本冊には安政五年七月二十一日から同年八月十五日までの史料を収めた。
 七月六日、幕府から謹慎を命ぜられて水戸藩の江戸駒込屋敷へ入った徳川斉昭の動静を、その後も、幕府はあらゆる方法で探索した。本冊に所収した田安家小普請奉行松永半六の書状や、徒目付河野忠蔵、小人目付、隠密廻等の上書には、屋敷内での斉昭の生活、京都との連絡の様子、水戸藩内での斉昭派の家臣の動きなどが種々の角度から記されている。
 一方、彦根藩系譜編集用懸長野主膳が、七月下旬、江戸を発って八月三日、京へ入ったのは、条約調印の事情奏聞の上使間部詮勝の上京に先立って、京都の情勢を幕府側に有利に導くためであったが、入京後、主膳が井伊直弼および彦根藩側役兼公用人宇津木六之丞に宛てた書状、九条家家士島田左近が主膳に宛てた書状などには、条約調印を遺憾とする八月八日の水戸藩および幕府宛の勅諚降下を中心にした時期の、京都における公卿や尊攘派志士の動きが詳細に伝えられている。
 このうち、八月五日付で主膳が直弼に宛てた書状(第五二号)を巻頭に図版として掲載した。
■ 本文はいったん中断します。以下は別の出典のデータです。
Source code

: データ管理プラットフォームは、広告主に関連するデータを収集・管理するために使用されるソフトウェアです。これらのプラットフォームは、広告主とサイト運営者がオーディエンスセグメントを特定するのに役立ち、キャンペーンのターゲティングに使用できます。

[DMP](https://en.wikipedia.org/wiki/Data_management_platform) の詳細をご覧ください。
図版でもわかるように、この書状には中間を破り棄て、貼り継いだ所が二箇所ある(一六四頁にその箇所を指示)。明治二十年頃に井伊家が編纂した「井伊家秘書集録」所収の本文書の写によれば、最初の箇所は「一御所向にて」で文章が始まり、次の箇所は「心配仕候間、御安心之場合」と文章が続く。すなわち、切断によって文章が続かない部分は飛ばして筆写されている。井伊家史料の中には、「秘書集録」を作成した際に切り離したことを朱筆で注記した文書の断片がかなり含まれており、本文書の一部切断はこの時におこなわれたものではないかとも考えられるが、断定はできない。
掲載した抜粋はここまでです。